A majority of those who expressed an opinion (49% to 42%) believe that the United States should no longer abide by arms control treaties that the Soviets are violating. This poll result should give the green light to those who are hoping that we will withdraw from the ABM Treaty of 1972.
A majority of Americans (51% to 42%) believe that it is more important to secure Soviet compliance with existing arms control agreements than to negotiate new ones. That opinion, too, is especially relevant to the 1972 ABM Treaty which the Soviets have massively violated.
A sizeable majority (57%) believe that the Soviets are trying to take advantage of the Iran affair to get President Reagan to agree to an arms control treaty more favorable to the Soviet Union. That opinion is self-evident to those outside the Beltway, but it takes a scientific poll to explain it to those inside the Beltway.
It’s probable that the American people also believe that the U.S. media elite are trying to take advantage of the Iran affair to get President Reagan to agree to an arms control treaty more favorable to the Soviet Union. But the pollsters didn’t ask that question.

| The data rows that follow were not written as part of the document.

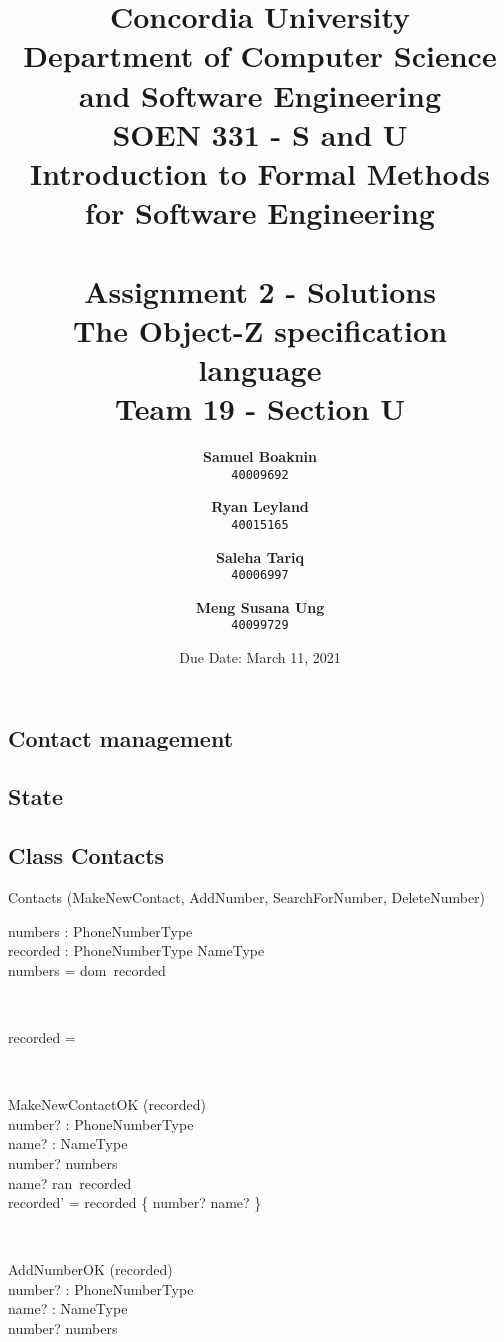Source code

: \documentclass[12pt]{article}
\title{Concordia University\\
Department of Computer Science and Software Engineering\\
\textbf{SOEN 331 - S and U\\Introduction to Formal Methods\\for Software Engineering}\\
\ \\
\textbf{Assignment 2 - Solutions}\\
The Object-Z specification language\\
\textbf{Team 19 - Section U}}
\author{
	\textbf{Samuel Boaknin}\\
	\texttt{40009692}
	\and
	\textbf{Ryan Leyland}\\
	\texttt{40015165}
	\and
	\textbf{Saleha Tariq}\\
	\texttt{40006997}
	\and
	\textbf{Meng Susana Ung}\\
	\texttt{40099729}
}
\date{Due Date: March 11, 2021}
\begin{document}
\begin{spacing}{1.5}

\maketitle

\newpage

\section{Contact management}
\subsection{State}
\newpage
\subsection{Class Contacts}
\begin{class}{Contacts}
\also
\upharpoonright (MakeNewContact, AddNumber, SearchForNumber, DeleteNumber) \\
\begin{state}
numbers :  PhoneNumberType\\
recorded : PhoneNumberType \pfun NameType\\
\where
numbers = dom~recorded \\
\end{state} \\
\begin{init}
recorded = \emptyset \\ %
\end{init} \\
\begin{op}{MakeNewContactOK}
\Delta (recorded) \\
number? : PhoneNumberType\\
name? : NameType\\
\ST
number? \notin numbers\\
name? \notin ran~recorded\\
recorded' = recorded \cup \{ number? \mapsto name? \} \\
\end{op}\\
\begin{op}{AddNumberOK}
\Delta (recorded) \\
number? : PhoneNumberType\\
name? : NameType\\
\ST
number? \notin numbers\\

\end{op}
\end{class}
\end{spacing}
\end{document}
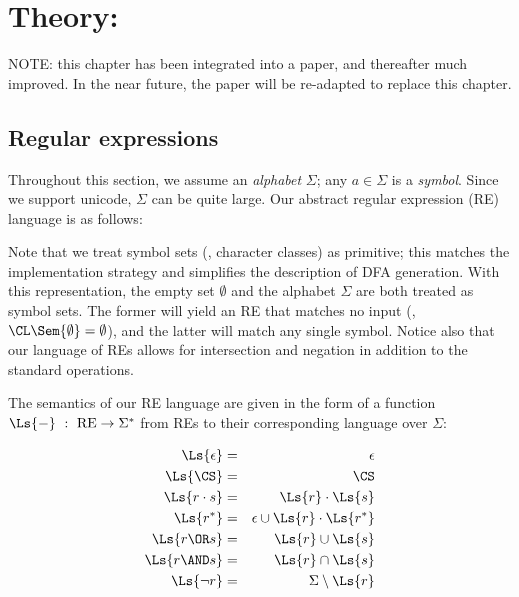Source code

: \chapter[\ulex]{Theory: \ulex}\label{ch:ulex-theory}

{\Large NOTE: this chapter has been integrated into a paper, and thereafter much improved.  In the near future, the paper will be re-adapted to replace this chapter.}

\section{Regular expressions}

Throughout this section, we assume an \emph{alphabet} $\Sigma$; any $a \in \Sigma$ is a \emph{symbol}.  Since we support unicode, $\Sigma$ can be quite large.  Our abstract regular expression (RE) language is as follows:


Note that we treat symbol sets (\ie{}, character classes) as primitive; this matches the implementation strategy and simplifies the description of DFA generation.  With this representation, the empty set $\emptyset$ and the alphabet $\Sigma$ are both treated as symbol sets.  The former will yield an RE that matches no input (\ie{}, $\CL\Sem{\emptyset} = \emptyset$), and the latter will match any single symbol.  Notice also that our language of REs allows for intersection and negation in addition to the standard operations.

The semantics of our RE language are given in the form of a function $\Ls{-} \ : \ \mathrm{RE} \rightarrow \Sigma^*$ from REs to their corresponding language over $\Sigma$:

\begin{eqnarray*}
\Ls{\epsilon} 	&=& 	\epsilon \\
\Ls{\CS}		&=& 	\CS \\
\Ls{r\cdot s}	&=& 	\Ls{r} \cdot \Ls{s} \\
\Ls{r^*}		&=& 	\epsilon \cup \Ls{r}\cdot\Ls{r^*} \\
\Ls{r \OR s}	&=&		\Ls{r} \cup \Ls{s} \\
\Ls{r \AND s}	&=& 	\Ls{r} \cap \Ls{s} \\
\Ls{\neg r}		&=& 	\Sigma \setminus \Ls{r}
\end{eqnarray*}

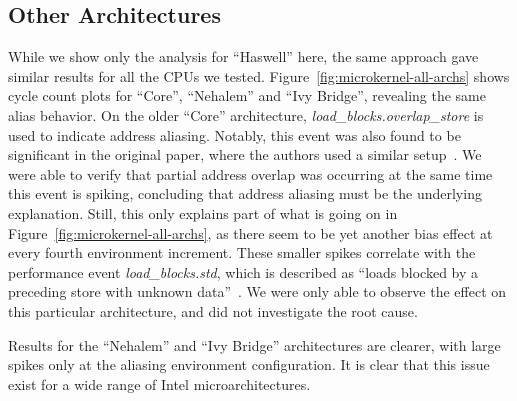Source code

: \documentclass[10pt, conference, compsocconf]{IEEEtran}
\begin{document}
\subsection{Other Architectures}
While we show only the analysis for ``Haswell'' here, the same approach gave similar results for all the CPUs we tested.
Figure~\ref{fig:microkernel-all-archs} shows cycle count plots for ``Core'', ``Nehalem'' and ``Ivy Bridge'', revealing the same alias behavior.%
On the older ``Core'' architecture, \emph{load\_blocks.overlap\_store} is used to indicate address aliasing.
Notably, this event was also found to be significant in the original paper, where the authors used a similar setup~\cite{Mytkowicz:2009:WrongData}.
We were able to verify that partial address overlap was occurring at the same time this event is spiking, concluding that address aliasing must be the underlying explanation.
Still, this only explains part of what is going on in Figure~\ref{fig:microkernel-all-archs}, as there seem to be yet another bias effect at every fourth environment increment.
These smaller spikes correlate with the performance event \emph{load\_blocks.std}, which is described as ``loads blocked by a preceding store with unknown data''~\cite[Table 19-17]{Volume3B}.
We were only able to observe the effect on this particular architecture, and did not investigate the root cause.%

Results for the ``Nehalem'' and ``Ivy Bridge'' architectures are clearer, with large spikes only at the aliasing environment configuration.
It is clear that this issue exist for a wide range of Intel microarchitectures.

\end{document}
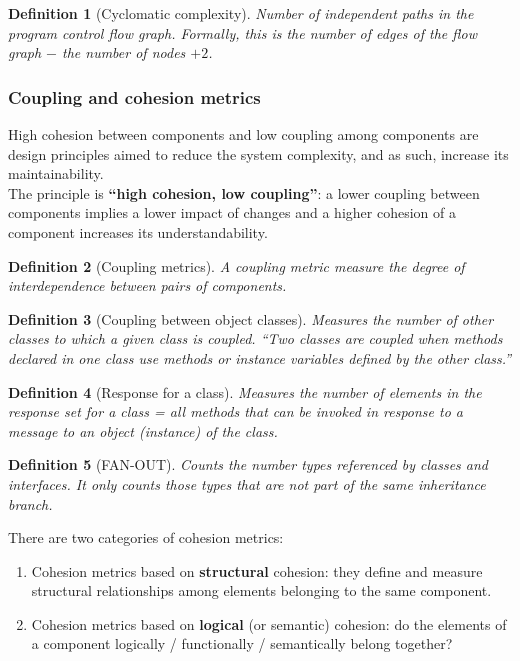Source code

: \documentclass[a4paper,11pt]{report}
\newtheorem{definition}{Definition}
\begin{document}
\begin{definition}[Cyclomatic complexity]
Number of independent paths in the program control flow graph. Formally, this is
the number of edges of the flow graph $-$ the number of nodes $+2$.
\end{definition}

\subsubsection{Coupling and cohesion metrics}
High cohesion between components and low coupling among components are design
principles aimed to reduce the system complexity, and as such, increase its
maintainability.\\

The principle is \textbf{``high cohesion, low coupling''}: a lower coupling
between components implies a lower impact of changes and a higher cohesion of a
component increases its understandability.

\begin{definition}[Coupling metrics]
A coupling metric measure the degree of interdependence between pairs of
components.
\end{definition}

\begin{definition}[Coupling between object classes]
Measures the number of other classes to which a given class is coupled.
``Two classes are coupled when methods declared in one class use methods or
instance variables defined by the other class.''
\end{definition}

\begin{definition}[Response for a class]
Measures the number of elements in the response set for a class = all methods
that can be invoked in response to a message to an object (instance) of the
class.
\end{definition}

\begin{definition}[FAN-OUT]
Counts the number types referenced by classes and interfaces. It only counts
those types that are not part of the same inheritance branch.
\end{definition}

There are two categories of cohesion metrics:
\begin{enumerate}
\item Cohesion metrics based on \textbf{structural} cohesion: they define and
measure structural relationships among elements belonging to the same component.
\item Cohesion metrics based on \textbf{logical} (or semantic) cohesion: do the
elements of a component logically / functionally / semantically belong together?
\end{enumerate}
\end{document}
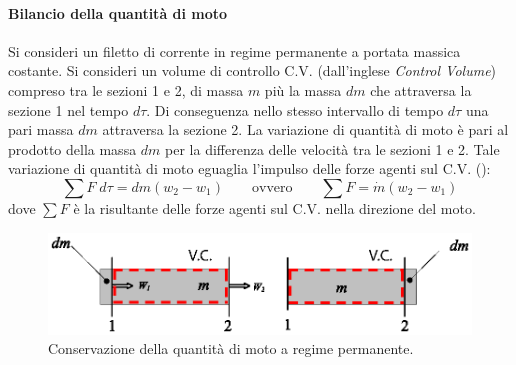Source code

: \paragraph{Bilancio della quantità di moto}
Si consideri un filetto di corrente in regime permanente a portata massica costante. Si consideri un volume di controllo C.V. (dall'inglese \textit{Control Volume}) compreso tra le sezioni 1 e 2, di massa $m$ più la massa $dm$ che attraversa la sezione 1 nel tempo $d\tau$. Di conseguenza nello stesso intervallo di tempo $d\tau$ una pari massa $dm$ attraversa la sezione 2. La variazione di quantità di moto è pari al prodotto della massa $dm$ per la differenza delle velocità tra le sezioni 1 e 2. Tale variazione di quantità di moto eguaglia l'impulso delle forze agenti sul C.V. ():
\[\sum{F\;d\tau}=dm(w_2-w_1)\qquad \textrm{ovvero}\qquad \sum{F}=\dot{m}(w_2-w_1)\]
dove \(\sum{F}\) è la risultante delle forze agenti sul C.V. nella direzione del moto.
\begin{figure}[htbp] %
    \centering
    \includegraphics[width=\textwidth]{fig/fluidodinamica/quantitamoto.eps}
    \caption{Conservazione della quantità di moto a regime permanente.} 
    \label{fig:quantitamoto}
\end{figure}


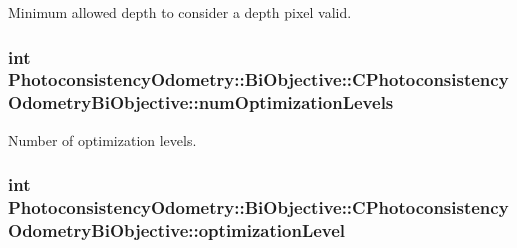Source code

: \label{class_photoconsistency_odometry_1_1_bi_objective_1_1_c_photoconsistency_odometry_bi_objective_adec531c1211633911c26103389dc3a8a}
Minimum allowed depth to consider a depth pixel valid. \hypertarget{class_photoconsistency_odometry_1_1_bi_objective_1_1_c_photoconsistency_odometry_bi_objective_a446eabe1e440d02158f2333fa19263fb}{
\subsubsection[{numOptimizationLevels}]{\setlength{\rightskip}{0pt plus 5cm}int {\bf PhotoconsistencyOdometry::BiObjective::CPhotoconsistencyOdometryBiObjective::numOptimizationLevels}}}
\label{class_photoconsistency_odometry_1_1_bi_objective_1_1_c_photoconsistency_odometry_bi_objective_a446eabe1e440d02158f2333fa19263fb}
Number of optimization levels. \hypertarget{class_photoconsistency_odometry_1_1_bi_objective_1_1_c_photoconsistency_odometry_bi_objective_a091fe96422095cde49e8dbf0f588c68f}{
\subsubsection[{optimizationLevel}]{\setlength{\rightskip}{0pt plus 5cm}int {\bf PhotoconsistencyOdometry::BiObjective::CPhotoconsistencyOdometryBiObjective::optimizationLevel}}}
\label{class_photoconsistency_odometry_1_1_bi_objective_1_1_c_photoconsistency_odometry_bi_objective_a091fe96422095cde49e8dbf0f588c68f}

The poll showed that 60% of the people have either a great deal of trust or some trust in President Reagan’s ability to handle negotiations.
This poll for the Committee on the Present Danger was conducted by Penn + Schoen Associates, a leading, independent polling organization. Their other clients include such famous liberals as Walter Mondale, Edward Kennedy, and Mayors Edward Koch of New York City and Marion Barry of the District of Columbia. Nevertheless, don’t hold your breath waiting for the results of this poll to be reported on the TV network news programs because it runs counter to the prevailing liberal orthodoxy that the people have lost faith in Ronald Reagan.